§ Exercise:
Search the entries below for "securitytracker", and copy each line where it appears.

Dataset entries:

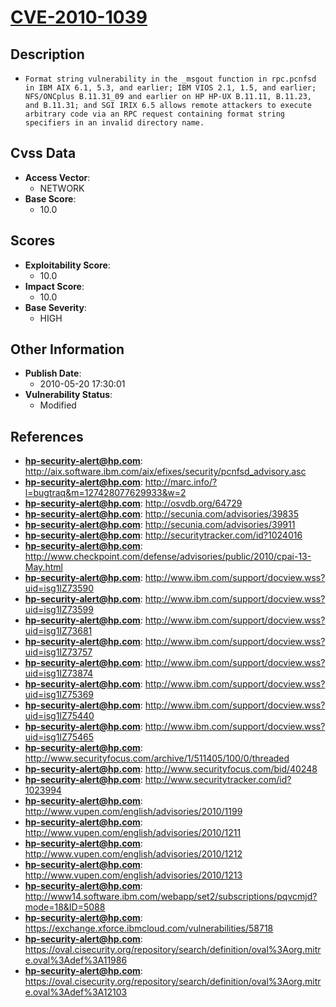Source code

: 
# [CVE-2010-1039](http://aix.software.ibm.com/aix/efixes/security/pcnfsd_advisory.asc)

## Description

- `Format string vulnerability in the _msgout function in rpc.pcnfsd in IBM AIX 6.1, 5.3, and earlier; IBM VIOS 2.1, 1.5, and earlier; NFS/ONCplus B.11.31_09 and earlier on HP HP-UX B.11.11, B.11.23, and B.11.31; and SGI IRIX 6.5 allows remote attackers to execute arbitrary code via an RPC request containing format string specifiers in an invalid directory name.`

## Cvss Data

- **Access Vector**:
  - NETWORK
- **Base Score**:
  - 10.0

## Scores

- **Exploitability Score**:
  - 10.0
- **Impact Score**:
  - 10.0
- **Base Severity**:
  - HIGH

## Other Information

- **Publish Date**:
  - 2010-05-20 17:30:01
- **Vulnerability Status**:
  - Modified

## References

- **hp-security-alert@hp.com**: http://aix.software.ibm.com/aix/efixes/security/pcnfsd_advisory.asc
- **hp-security-alert@hp.com**: http://marc.info/?l=bugtraq&m=127428077629933&w=2
- **hp-security-alert@hp.com**: http://osvdb.org/64729
- **hp-security-alert@hp.com**: http://secunia.com/advisories/39835
- **hp-security-alert@hp.com**: http://secunia.com/advisories/39911
- **hp-security-alert@hp.com**: http://securitytracker.com/id?1024016
- **hp-security-alert@hp.com**: http://www.checkpoint.com/defense/advisories/public/2010/cpai-13-May.html
- **hp-security-alert@hp.com**: http://www.ibm.com/support/docview.wss?uid=isg1IZ73590
- **hp-security-alert@hp.com**: http://www.ibm.com/support/docview.wss?uid=isg1IZ73599
- **hp-security-alert@hp.com**: http://www.ibm.com/support/docview.wss?uid=isg1IZ73681
- **hp-security-alert@hp.com**: http://www.ibm.com/support/docview.wss?uid=isg1IZ73757
- **hp-security-alert@hp.com**: http://www.ibm.com/support/docview.wss?uid=isg1IZ73874
- **hp-security-alert@hp.com**: http://www.ibm.com/support/docview.wss?uid=isg1IZ75369
- **hp-security-alert@hp.com**: http://www.ibm.com/support/docview.wss?uid=isg1IZ75440
- **hp-security-alert@hp.com**: http://www.ibm.com/support/docview.wss?uid=isg1IZ75465
- **hp-security-alert@hp.com**: http://www.securityfocus.com/archive/1/511405/100/0/threaded
- **hp-security-alert@hp.com**: http://www.securityfocus.com/bid/40248
- **hp-security-alert@hp.com**: http://www.securitytracker.com/id?1023994
- **hp-security-alert@hp.com**: http://www.vupen.com/english/advisories/2010/1199
- **hp-security-alert@hp.com**: http://www.vupen.com/english/advisories/2010/1211
- **hp-security-alert@hp.com**: http://www.vupen.com/english/advisories/2010/1212
- **hp-security-alert@hp.com**: http://www.vupen.com/english/advisories/2010/1213
- **hp-security-alert@hp.com**: http://www14.software.ibm.com/webapp/set2/subscriptions/pqvcmjd?mode=18&ID=5088
- **hp-security-alert@hp.com**: https://exchange.xforce.ibmcloud.com/vulnerabilities/58718
- **hp-security-alert@hp.com**: https://oval.cisecurity.org/repository/search/definition/oval%3Aorg.mitre.oval%3Adef%3A11986
- **hp-security-alert@hp.com**: https://oval.cisecurity.org/repository/search/definition/oval%3Aorg.mitre.oval%3Adef%3A12103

§ Result of the exercise:
- **hp-security-alert@hp.com**: http://securitytracker.com/id?1024016
- **hp-security-alert@hp.com**: http://www.securitytracker.com/id?1023994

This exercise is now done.